Amonix, a developer of 20-ton concetrating photovoltaic solar systems for utility-scale projects, has bought San Francisco startup Sunworks Solar, a developer of thin-film solar panel factories. Founded in August 2008 (just ahead of the fourth-quarter downturn), Sunworks sought to create a “platform” for utility-scale solar developments, bringing together project finance, manufacturing services, equipment, work with local governments and other pieces of the puzzle for setting up manufacturing stateside in a time when the founders observed huge amounts of capital were going to overseas solar manufacturers.

Amonix also snagged a trio of Sunworks executives along with the purchase. Sunworks co-founder Brian Robertson — who also co-founded SunEdison — is now taking on the role of chief executive at Amonix as part of the deal announced Monday night, while Sunworks co-founder Guy Blanchard and managing director Matthew Meares will lead Amonix’s corporate development and project finance, respectively.

Amonix, which is based in Torrance, Calif., and backed by venture firms Kleiner Perkins and MissionPoint Capital Partners, has not disclosed the financial terms of the Sunworks acquisition.

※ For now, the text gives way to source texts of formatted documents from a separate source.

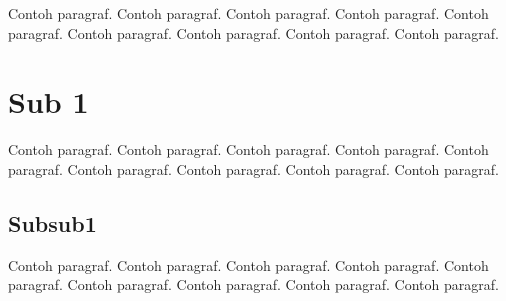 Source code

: \documentclass[a4paper,twoside,bahasa,nobib]{tufte-book}
\begin{document}
Contoh paragraf. Contoh paragraf. Contoh paragraf. Contoh paragraf.
Contoh paragraf. Contoh paragraf. Contoh paragraf. Contoh paragraf.
Contoh paragraf.

\section{Sub 1}

Contoh paragraf. Contoh paragraf. Contoh paragraf. Contoh paragraf.
Contoh paragraf. Contoh paragraf. Contoh paragraf. Contoh paragraf.
Contoh paragraf.

\subsection{Subsub1}

Contoh paragraf. Contoh paragraf. Contoh paragraf. Contoh paragraf.
Contoh paragraf. Contoh paragraf. Contoh paragraf. Contoh paragraf.
Contoh paragraf.
\end{document}
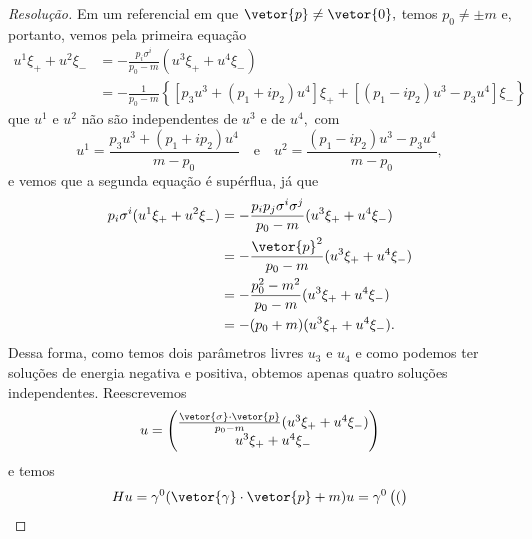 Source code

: \begin{proof}[Resolução]
    Em um referencial em que \(\vetor{p} \neq \vetor{0},\) temos \(p_0 \neq \pm m\)  e, portanto, vemos pela primeira equação
    \begin{align*}
        u^1 \xi_+ + u^2 \xi_- &= -\frac{p_i\sigma^i}{p_0 - m} (u^3 \xi_+ + u^4 \xi_-)\\
                              &= -\frac{1}{p_0 - m} \left\{\left[p_3 u^3 + (p_1 + i p_2)u^4\right]\xi_+ + \left[(p_1 - i p_2) u^3 - p_3 u^4\right]\xi_-\right\}
    \end{align*}
    que \(u^1\) e \(u^2\) não são independentes de \(u^3\) e de \(u^4,\) com
    \begin{equation*}
        u^1 = \frac{p_3 u^3 + (p_1 + i p_2) u^4}{m - p_0}
        \quad\text{e}\quad
        u^2 = \frac{(p_1 - ip_2) u^3 - p_3 u^4}{m - p_0},
    \end{equation*}
    e vemos que a segunda equação é supérflua, já que
    \begin{align*}
        p_i \sigma^i (u^1 \xi_+ + u^2 \xi_-) &= - \frac{p_i p_j \sigma^i \sigma^j}{p_0 - m} (u^3 \xi_+ + u^4 \xi_-)\\
                                             &= -\frac{\vetor{p}^2}{p_0 - m} (u^3 \xi_+ + u^4 \xi_-)\\
                                             &= - \frac{p_0^2 - m^2}{p_0 - m} (u^3 \xi_+ + u^4 \xi_-)\\
                                             &= - (p_0 + m) (u^3 \xi_+ + u^4 \xi_-).
    \end{align*}
    Dessa forma, como temos dois parâmetros livres \(u_3\) e \(u_4\) e como podemos ter soluções de energia negativa e positiva, obtemos apenas quatro soluções independentes. Reescrevemos
    \begin{equation*}
        u = \begin{pmatrix}
            \frac{\vetor{\sigma}\cdot\vetor{p}}{p_0 - m} (u^3\xi_+ + u^4 \xi_-)\\
            u^3\xi_+ + u^4 \xi_-
        \end{pmatrix}
    \end{equation*}
    e temos
    \begin{equation*}
        H u = \gamma^0 (\vetor{\gamma} \cdot \vetor{p} + m) u = \gamma^0\begin{pmatrix}
            (
        \end{pmatrix}
    \end{equation*}
\end{proof}
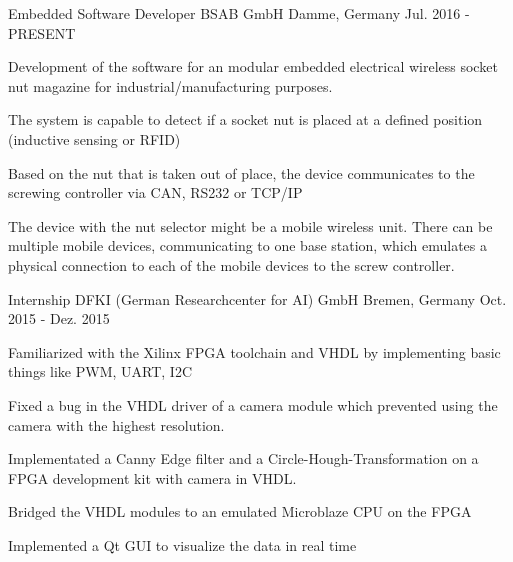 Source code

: \begin{cventries}
  \cventry
    {Embedded Software Developer} %
    {BSAB GmbH} %
    {Damme, Germany} %
    {Jul. 2016 - PRESENT} %
    {
      \begin{cvitems} %
        \item {Development of the software for an modular embedded electrical wireless socket nut magazine for industrial/manufacturing purposes.}
        \item {The system is capable to detect if a socket nut is placed at a defined position (inductive sensing or RFID)}
        \item {Based on the nut that is taken out of place, the device communicates to the screwing controller via CAN, RS232 or TCP/IP}
        \item {The device with the nut selector might be a mobile wireless unit. There can be multiple mobile devices, communicating to one base station, which emulates a physical connection to each of the mobile devices to the screw controller.}
      \end{cvitems}
    }

  \cventry
    {Internship} %
    {DFKI (German Researchcenter for AI) GmbH} %
    {Bremen, Germany} %
    {Oct. 2015 - Dez. 2015} %
    {
      \begin{cvitems} %
        \item {Familiarized with the Xilinx FPGA toolchain and VHDL by implementing basic things like PWM, UART, I2C}
        \item {Fixed a bug in the VHDL driver of a camera module which prevented using the camera with the highest resolution.}
        \item {Implementated a Canny Edge filter and a Circle-Hough-Transformation on a FPGA development kit with camera in VHDL.}
        \item {Bridged the VHDL modules to an emulated Microblaze CPU on the FPGA}
        \item {Implemented a Qt GUI to visualize the data in real time}
      \end{cvitems}
    }

\end{cventries}
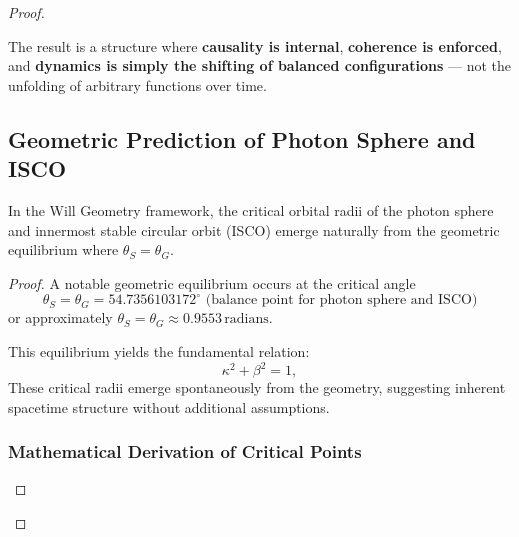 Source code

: \documentclass{article}
\begin{document}
\begin{theorem}
\begin{proof}
\begin{center}
\end{center}

The result is a structure where \textbf{causality is internal}, \textbf{coherence is enforced},  
and \textbf{dynamics is simply the shifting of balanced configurations} ---  
not the unfolding of arbitrary functions over time.

\subsection{Geometric Prediction of Photon Sphere and ISCO}

\begin{theorem}
In the Will Geometry framework, the critical orbital radii of the photon sphere and innermost stable circular orbit (ISCO) emerge naturally from the geometric equilibrium where $\theta_S = \theta_G$.
\end{theorem}
\begin{proof}
A notable geometric equilibrium occurs at the critical angle 
\begin{equation}
    \theta_S = \theta_G= 54.7356103172^{\circ} \text{ (balance point for photon sphere and ISCO)}
\end{equation}
or approximately $\theta_S = \theta_G \approx 0.9553\,\text{radians}$.

This equilibrium yields the fundamental relation:
\begin{equation}
\kappa^2 + \beta^2 = 1,
\end{equation}
These critical radii emerge spontaneously from the geometry, suggesting inherent spacetime structure without additional assumptions.

\subsubsection{Mathematical Derivation of Critical Points}


\end{proof}
\end{proof}
\end{theorem}
\end{document}
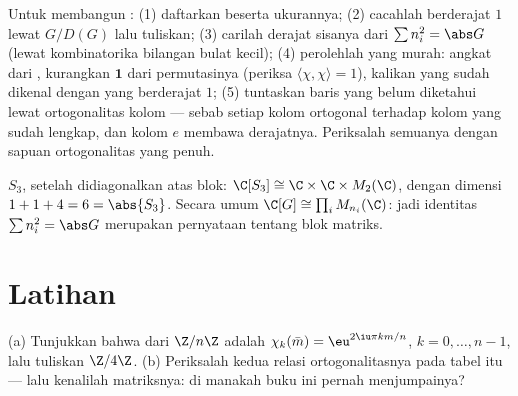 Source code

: \begin{method}\label{met:b3:representations:table}
Untuk membangun : (1) daftarkan  beserta ukurannya;
(2) cacahlah  berderajat $1$ lewat $G/D(G)$ lalu tuliskan; (3)
carilah derajat sisanya dari $\sum n_i^2 = \abs G$ (lewat kombinatorika
bilangan bulat kecil); (4) perolehlah  yang murah: angkat dari
, kurangkan $\mathbf 1$ dari  permutasinya
(periksa $\langle\chi,\chi\rangle = 1$), kalikan  yang sudah dikenal
dengan yang berderajat $1$; (5) tuntaskan baris yang belum diketahui lewat ortogonalitas
kolom --- sebab setiap kolom ortogonal terhadap kolom yang
sudah lengkap, dan kolom $e$ membawa derajatnya. Periksalah
semuanya dengan sapuan ortogonalitas yang penuh.
\end{method}

\begin{omfigure}

{\small {} $S_3$, setelah didiagonalkan atas blok:
$\C[S_3] \cong \C \times \C \times M_2(\C)$, dengan dimensi $1 + 1 +
4 = 6 = \abs{S_3}$. Secara umum $\C[G] \cong \prod_i
M_{n_i}(\C)$: jadi identitas $\sum n_i^2 = \abs G$ merupakan pernyataan
tentang blok matriks.}
\end{omfigure}

\section{Latihan}

\begin{exercise}[$\star$]\label{exo:b3:representations:1}
(a) Tunjukkan bahwa   dari $\Z/n\Z$ adalah
$\chi_k(\bar m) = \eu^{2\iu\pi km/n}$, $k = 0, \dots, n-1$, lalu
tuliskan  $\Z/4\Z$.
(b) Periksalah kedua relasi ortogonalitasnya pada tabel itu --- lalu kenalilah
matriksnya: di manakah buku ini pernah menjumpainya?
\end{exercise}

The deal closed last month, just ahead of Amonix raising $40 million as part of a $98.23 million funding effort reportedly meant to help the company finance the addition of 300 MW of production capacity at two manufacturing facilities.

This latest deal comes as part of a larger trend of consolidation in the solar industry. Robertson’s previous solar brainchild, solar installer and power provider SunEdison, also got acquired last month — in a $200 million deal with silicon wafer maker MEMC Electronic Materials (s WFR) that MEMC hopes will help drive demand for MEMC’s wafer business as well as provide a recurring revenue stream from SunEdison’s solar-generated electricity.

While Sunworks and Amonix have focused on manufacturing, the Sunworks acquisition comes amid what Lux Research analyst Ted Sullivan described to us last month as a shift toward a more fabless market. “Given how much capacity is out there, there is no reason to build you own [cells] to prove new technologies.” The availability of “so much idle production capacity sitting around in East Asia,” may be opening opportunities for solar startups with no means or intention of producing their own cells.